== Segment start ==

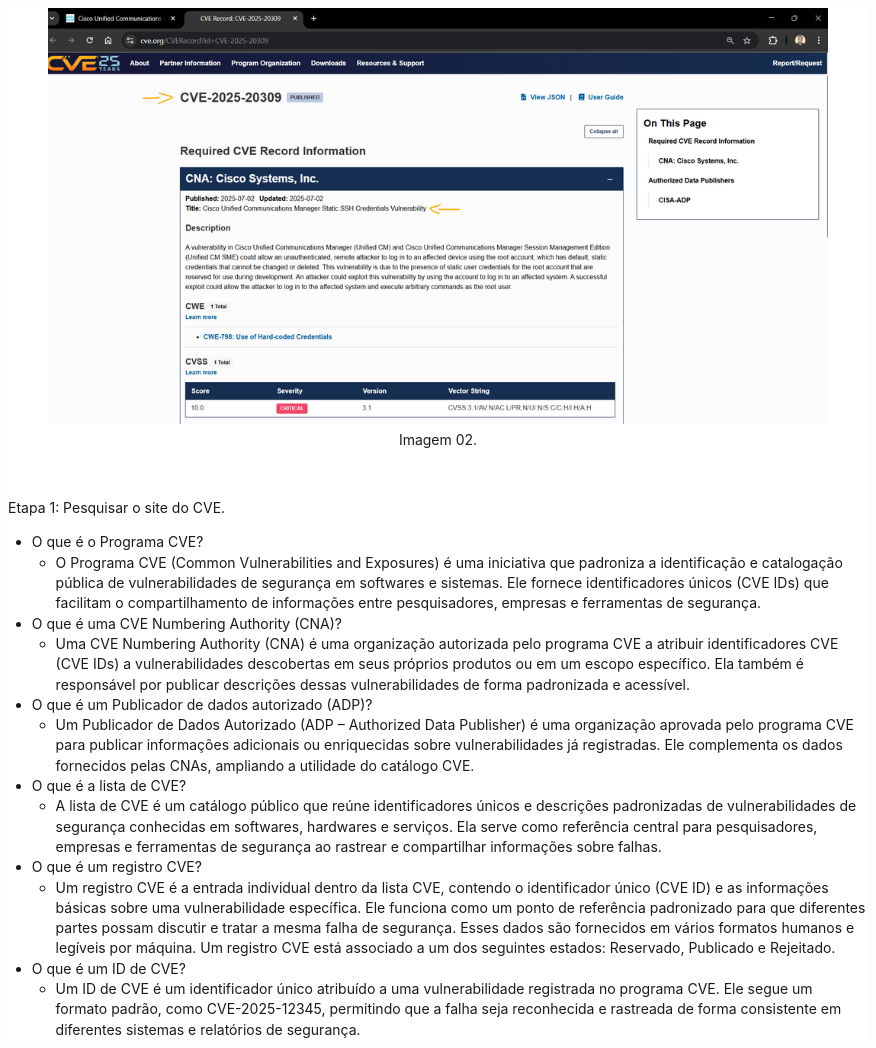 <div align="center"><figure>
    <img src="../0-aux/md3-img02.png" alt="img02"><br>
    <figcaption>Imagem 02.</figcaption>
</figure></div><br>

Etapa 1: Pesquisar o site do CVE.
- O que é o Programa CVE?
  - O Programa CVE (Common Vulnerabilities and Exposures) é uma iniciativa que padroniza a identificação e catalogação pública de vulnerabilidades de segurança em softwares e sistemas. Ele fornece identificadores únicos (CVE IDs) que facilitam o compartilhamento de informações entre pesquisadores, empresas e ferramentas de segurança.
- O que é uma CVE Numbering Authority (CNA)?
  - Uma CVE Numbering Authority (CNA) é uma organização autorizada pelo programa CVE a atribuir identificadores CVE (CVE IDs) a vulnerabilidades descobertas em seus próprios produtos ou em um escopo específico. Ela também é responsável por publicar descrições dessas vulnerabilidades de forma padronizada e acessível.
- O que é um Publicador de dados autorizado (ADP)?
  - Um Publicador de Dados Autorizado (ADP – Authorized Data Publisher) é uma organização aprovada pelo programa CVE para publicar informações adicionais ou enriquecidas sobre vulnerabilidades já registradas. Ele complementa os dados fornecidos pelas CNAs, ampliando a utilidade do catálogo CVE.
- O que é a lista de CVE?
  - A lista de CVE é um catálogo público que reúne identificadores únicos e descrições padronizadas de vulnerabilidades de segurança conhecidas em softwares, hardwares e serviços. Ela serve como referência central para pesquisadores, empresas e ferramentas de segurança ao rastrear e compartilhar informações sobre falhas.
- O que é um registro CVE?
  - Um registro CVE é a entrada individual dentro da lista CVE, contendo o identificador único (CVE ID) e as informações básicas sobre uma vulnerabilidade específica. Ele funciona como um ponto de referência padronizado para que diferentes partes possam discutir e tratar a mesma falha de segurança. Esses dados são fornecidos em vários formatos humanos e legíveis por máquina. Um registro CVE está associado a um dos seguintes estados: Reservado, Publicado e Rejeitado.
- O que é um ID de CVE?
  - Um ID de CVE é um identificador único atribuído a uma vulnerabilidade registrada no programa CVE. Ele segue um formato padrão, como CVE-2025-12345, permitindo que a falha seja reconhecida e rastreada de forma consistente em diferentes sistemas e relatórios de segurança.
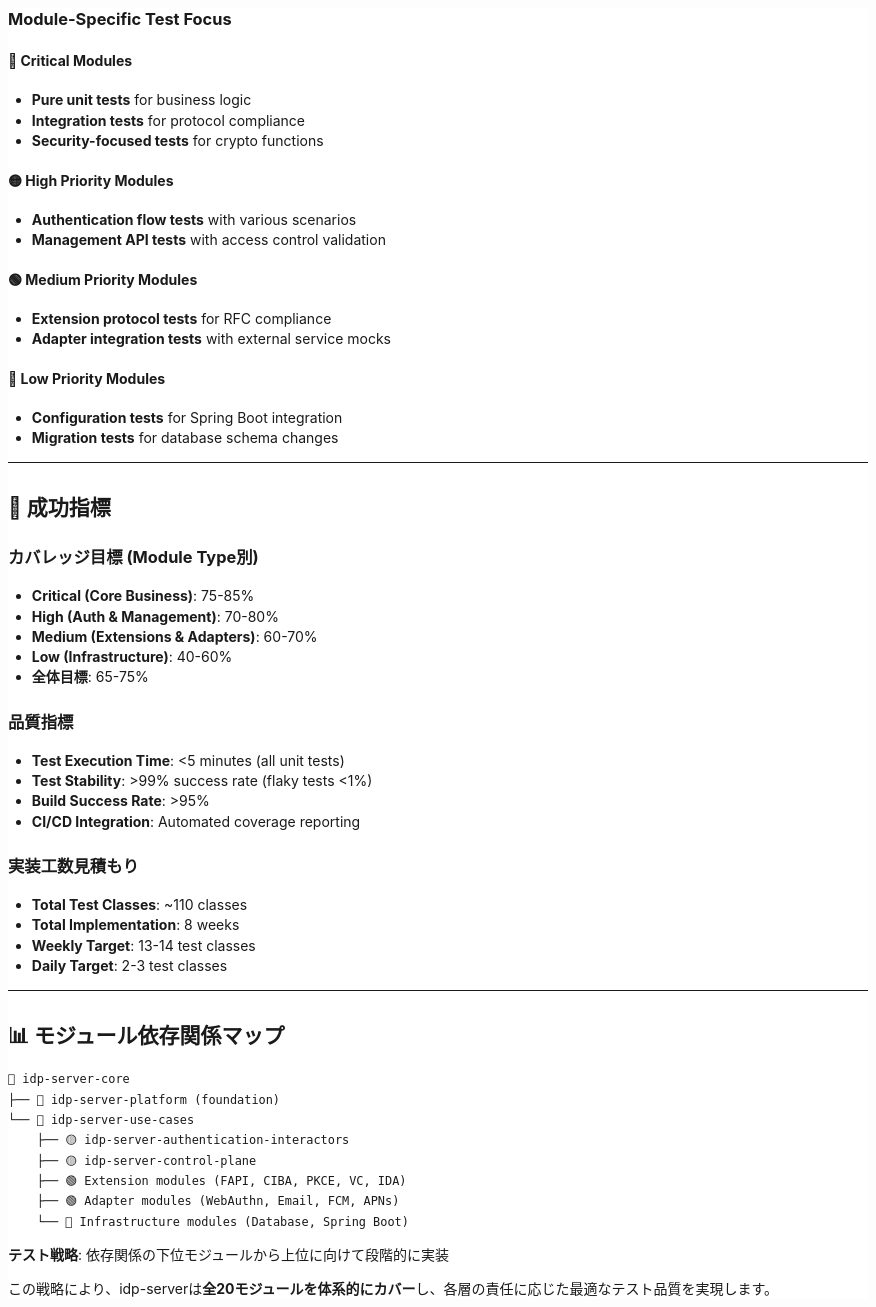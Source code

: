 ### Module-Specific Test Focus

#### 🔴 Critical Modules
- **Pure unit tests** for business logic
- **Integration tests** for protocol compliance
- **Security-focused tests** for crypto functions

#### 🟡 High Priority Modules
- **Authentication flow tests** with various scenarios
- **Management API tests** with access control validation

#### 🟢 Medium Priority Modules
- **Extension protocol tests** for RFC compliance
- **Adapter integration tests** with external service mocks

#### 🔵 Low Priority Modules
- **Configuration tests** for Spring Boot integration
- **Migration tests** for database schema changes

---

## 🚀 成功指標

### カバレッジ目標 (Module Type別)
- **Critical (Core Business)**: 75-85%
- **High (Auth & Management)**: 70-80%
- **Medium (Extensions & Adapters)**: 60-70%
- **Low (Infrastructure)**: 40-60%
- **全体目標**: 65-75%

### 品質指標
- **Test Execution Time**: \<5 minutes (all unit tests)
- **Test Stability**: \>99% success rate (flaky tests \<1%)
- **Build Success Rate**: \>95%
- **CI/CD Integration**: Automated coverage reporting

### 実装工数見積もり
- **Total Test Classes**: ~110 classes
- **Total Implementation**: 8 weeks
- **Weekly Target**: 13-14 test classes
- **Daily Target**: 2-3 test classes

---

## 📊 モジュール依存関係マップ

```
🔴 idp-server-core
├── 🔴 idp-server-platform (foundation)
└── 🔴 idp-server-use-cases
    ├── 🟡 idp-server-authentication-interactors
    ├── 🟡 idp-server-control-plane
    ├── 🟢 Extension modules (FAPI, CIBA, PKCE, VC, IDA)
    ├── 🟢 Adapter modules (WebAuthn, Email, FCM, APNs)
    └── 🔵 Infrastructure modules (Database, Spring Boot)
```

**テスト戦略**: 依存関係の下位モジュールから上位に向けて段階的に実装

この戦略により、idp-serverは**全20モジュールを体系的にカバー**し、各層の責任に応じた最適なテスト品質を実現します。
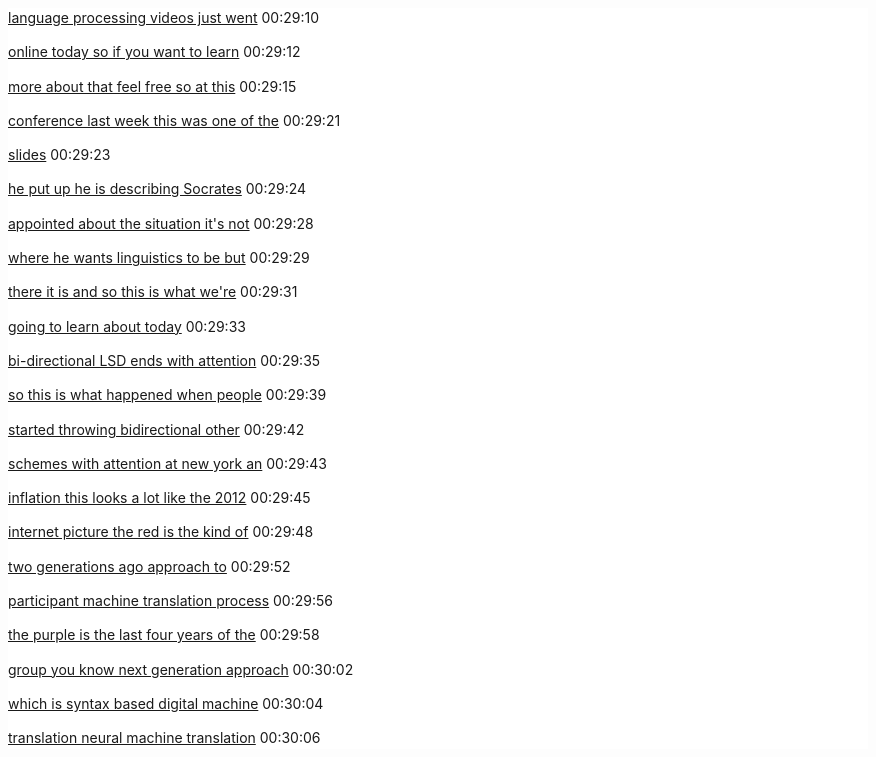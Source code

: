 [language processing videos just went](https://www.youtube.com/watch?v=-lx2shfA-5s#t=00h29m10s)
00:29:10

[online today so if you want to learn](https://www.youtube.com/watch?v=-lx2shfA-5s#t=00h29m12s)
00:29:12

[more about that feel free so at this](https://www.youtube.com/watch?v=-lx2shfA-5s#t=00h29m15s)
00:29:15

[conference last week this was one of the](https://www.youtube.com/watch?v=-lx2shfA-5s#t=00h29m21s)
00:29:21

[slides](https://www.youtube.com/watch?v=-lx2shfA-5s#t=00h29m23s)
00:29:23

[he put up he is describing Socrates](https://www.youtube.com/watch?v=-lx2shfA-5s#t=00h29m24s)
00:29:24

[appointed about the situation it's not](https://www.youtube.com/watch?v=-lx2shfA-5s#t=00h29m28s)
00:29:28

[where he wants linguistics to be but](https://www.youtube.com/watch?v=-lx2shfA-5s#t=00h29m29s)
00:29:29

[there it is and so this is what we're](https://www.youtube.com/watch?v=-lx2shfA-5s#t=00h29m31s)
00:29:31

[going to learn about today](https://www.youtube.com/watch?v=-lx2shfA-5s#t=00h29m33s)
00:29:33

[bi-directional LSD ends with attention](https://www.youtube.com/watch?v=-lx2shfA-5s#t=00h29m35s)
00:29:35

[so this is what happened when people](https://www.youtube.com/watch?v=-lx2shfA-5s#t=00h29m39s)
00:29:39

[started throwing bidirectional other](https://www.youtube.com/watch?v=-lx2shfA-5s#t=00h29m42s)
00:29:42

[schemes with attention at new york an](https://www.youtube.com/watch?v=-lx2shfA-5s#t=00h29m43s)
00:29:43

[inflation this looks a lot like the 2012](https://www.youtube.com/watch?v=-lx2shfA-5s#t=00h29m45s)
00:29:45

[internet picture the red is the kind of](https://www.youtube.com/watch?v=-lx2shfA-5s#t=00h29m48s)
00:29:48

[two generations ago approach to](https://www.youtube.com/watch?v=-lx2shfA-5s#t=00h29m52s)
00:29:52

[participant machine translation process](https://www.youtube.com/watch?v=-lx2shfA-5s#t=00h29m56s)
00:29:56

[the purple is the last four years of the](https://www.youtube.com/watch?v=-lx2shfA-5s#t=00h29m58s)
00:29:58

[group you know next generation approach](https://www.youtube.com/watch?v=-lx2shfA-5s#t=00h30m02s)
00:30:02

[which is syntax based digital machine](https://www.youtube.com/watch?v=-lx2shfA-5s#t=00h30m04s)
00:30:04

[translation neural machine translation](https://www.youtube.com/watch?v=-lx2shfA-5s#t=00h30m06s)
00:30:06

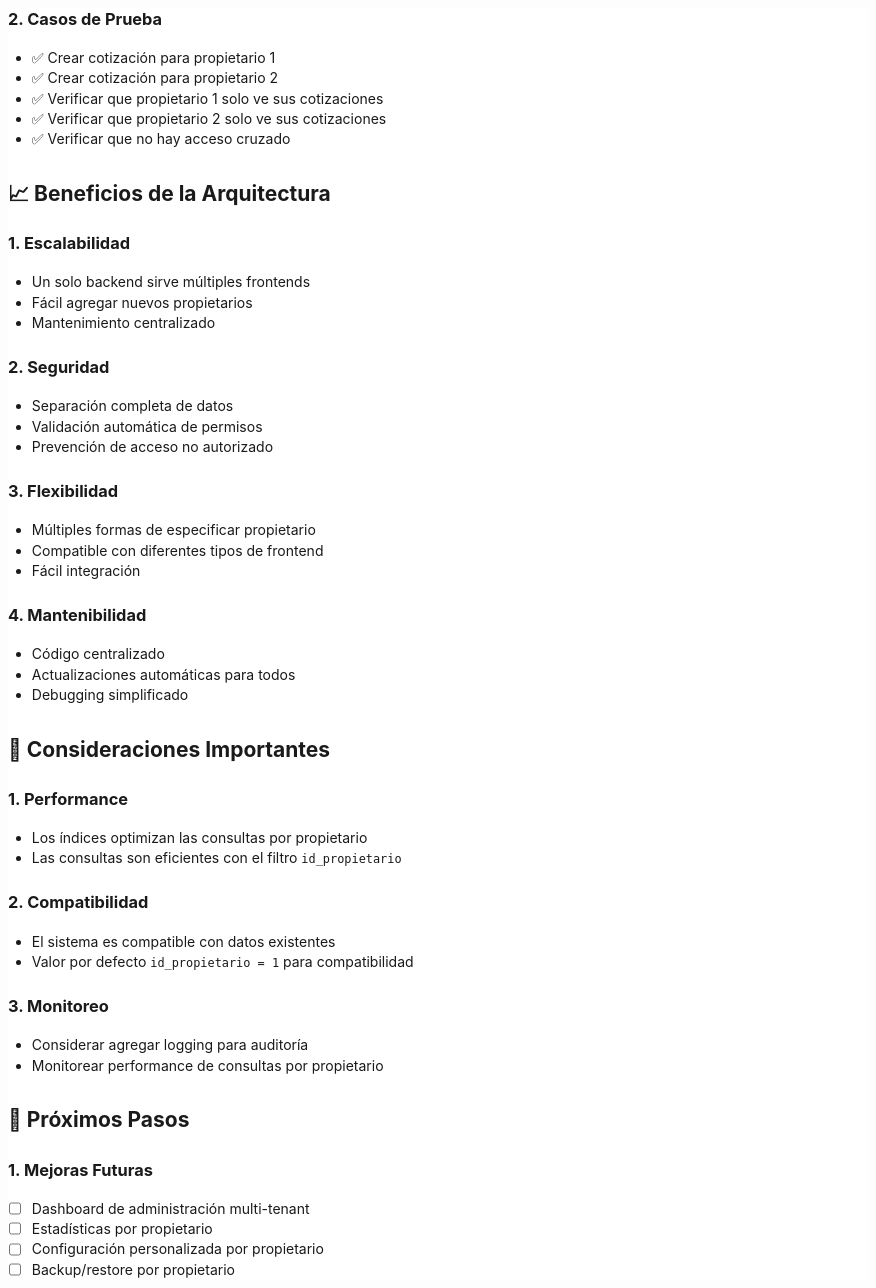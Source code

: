 ### 2. **Casos de Prueba**
- ✅ Crear cotización para propietario 1
- ✅ Crear cotización para propietario 2
- ✅ Verificar que propietario 1 solo ve sus cotizaciones
- ✅ Verificar que propietario 2 solo ve sus cotizaciones
- ✅ Verificar que no hay acceso cruzado

## 📈 Beneficios de la Arquitectura

### 1. **Escalabilidad**
- Un solo backend sirve múltiples frontends
- Fácil agregar nuevos propietarios
- Mantenimiento centralizado

### 2. **Seguridad**
- Separación completa de datos
- Validación automática de permisos
- Prevención de acceso no autorizado

### 3. **Flexibilidad**
- Múltiples formas de especificar propietario
- Compatible con diferentes tipos de frontend
- Fácil integración

### 4. **Mantenibilidad**
- Código centralizado
- Actualizaciones automáticas para todos
- Debugging simplificado

## 🚨 Consideraciones Importantes

### 1. **Performance**
- Los índices optimizan las consultas por propietario
- Las consultas son eficientes con el filtro `id_propietario`

### 2. **Compatibilidad**
- El sistema es compatible con datos existentes
- Valor por defecto `id_propietario = 1` para compatibilidad

### 3. **Monitoreo**
- Considerar agregar logging para auditoría
- Monitorear performance de consultas por propietario

## 🔄 Próximos Pasos

### 1. **Mejoras Futuras**
- [ ] Dashboard de administración multi-tenant
- [ ] Estadísticas por propietario
- [ ] Configuración personalizada por propietario
- [ ] Backup/restore por propietario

== Segment end ==

Keep to the stretch from the line containing "- O que é a lista de CVE?" through the line containing "#### 🟢 Medium Priority Modules", both ends included, and copy it exactly from the listing above, minus the pictures.

- O que é a lista de CVE?
  - A lista de CVE é um catálogo público que reúne identificadores únicos e descrições padronizadas de vulnerabilidades de segurança conhecidas em softwares, hardwares e serviços. Ela serve como referência central para pesquisadores, empresas e ferramentas de segurança ao rastrear e compartilhar informações sobre falhas.
- O que é um registro CVE?
  - Um registro CVE é a entrada individual dentro da lista CVE, contendo o identificador único (CVE ID) e as informações básicas sobre uma vulnerabilidade específica. Ele funciona como um ponto de referência padronizado para que diferentes partes possam discutir e tratar a mesma falha de segurança. Esses dados são fornecidos em vários formatos humanos e legíveis por máquina. Um registro CVE está associado a um dos seguintes estados: Reservado, Publicado e Rejeitado.
- O que é um ID de CVE?
  - Um ID de CVE é um identificador único atribuído a uma vulnerabilidade registrada no programa CVE. Ele segue um formato padrão, como CVE-2025-12345, permitindo que a falha seja reconhecida e rastreada de forma consistente em diferentes sistemas e relatórios de segurança.
Source code

: ### Module-Specific Test Focus

#### 🔴 Critical Modules
- **Pure unit tests** for business logic
- **Integration tests** for protocol compliance
- **Security-focused tests** for crypto functions

#### 🟡 High Priority Modules
- **Authentication flow tests** with various scenarios
- **Management API tests** with access control validation

#### 🟢 Medium Priority Modules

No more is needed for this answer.